I originally installed and compiled vcpkg using the rosetta terminal, and it was running as an x86_64
binary, so I thought perhaps that was the issue. Unfortunately, not. After I installed vcpkg with the arm64
native (and verified the binary was arm64
with the lipo -info
command), I made another run at installing openssl, but ended up with the same iOS linked binary.
Prior to getting this far, I opened issue 13854 as a question on the OpenSSL repository, which details some of this story. However, I now longer think that’s an issue, as I was able to get an arm64 native binary when I manually compiled things. There might be something OpenSSL could do to make this easier/better, but its build setup is incredibly complex and I get lost pretty darn quickly within it.
So to date, I’ve trailed this back to some interaction that vcpkg, and x86_64
emulated binaries, are having on the build – but that’s it.
The story ends here, as I don’t have a solution. I have filed issue 15741 with the vcpkg project, with a summary of these details.

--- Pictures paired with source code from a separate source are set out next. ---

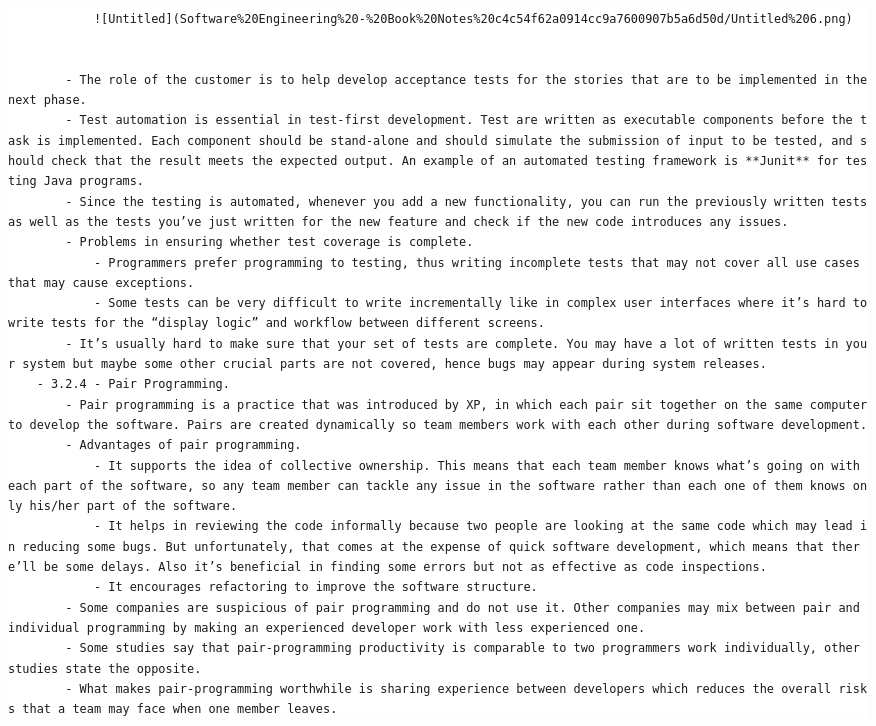                 ![Untitled](Software%20Engineering%20-%20Book%20Notes%20c4c54f62a0914cc9a7600907b5a6d50d/Untitled%206.png)
                
            
            - The role of the customer is to help develop acceptance tests for the stories that are to be implemented in the next phase.
            - Test automation is essential in test-first development. Test are written as executable components before the task is implemented. Each component should be stand-alone and should simulate the submission of input to be tested, and should check that the result meets the expected output. An example of an automated testing framework is **Junit** for testing Java programs.
            - Since the testing is automated, whenever you add a new functionality, you can run the previously written tests as well as the tests you’ve just written for the new feature and check if the new code introduces any issues.
            - Problems in ensuring whether test coverage is complete.
                - Programmers prefer programming to testing, thus writing incomplete tests that may not cover all use cases that may cause exceptions.
                - Some tests can be very difficult to write incrementally like in complex user interfaces where it’s hard to write tests for the “display logic” and workflow between different screens.
            - It’s usually hard to make sure that your set of tests are complete. You may have a lot of written tests in your system but maybe some other crucial parts are not covered, hence bugs may appear during system releases.
        - 3.2.4 - Pair Programming.
            - Pair programming is a practice that was introduced by XP, in which each pair sit together on the same computer to develop the software. Pairs are created dynamically so team members work with each other during software development.
            - Advantages of pair programming.
                - It supports the idea of collective ownership. This means that each team member knows what’s going on with each part of the software, so any team member can tackle any issue in the software rather than each one of them knows only his/her part of the software.
                - It helps in reviewing the code informally because two people are looking at the same code which may lead in reducing some bugs. But unfortunately, that comes at the expense of quick software development, which means that there’ll be some delays. Also it’s beneficial in finding some errors but not as effective as code inspections.
                - It encourages refactoring to improve the software structure.
            - Some companies are suspicious of pair programming and do not use it. Other companies may mix between pair and individual programming by making an experienced developer work with less experienced one.
            - Some studies say that pair-programming productivity is comparable to two programmers work individually, other studies state the opposite.
            - What makes pair-programming worthwhile is sharing experience between developers which reduces the overall risks that a team may face when one member leaves.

For anyone reading until the bitter end, I’d love any suggestions on how to fully resolve this. I hope that someone stumbles across the issue at some point with more knowledge than I and has a solution in the future. In the meantime, this blog post will hopefully record the error and how you can diagnose the architecture that a library is compiled for, even if it doesn’t solve the end problem of getting you to a final resolution.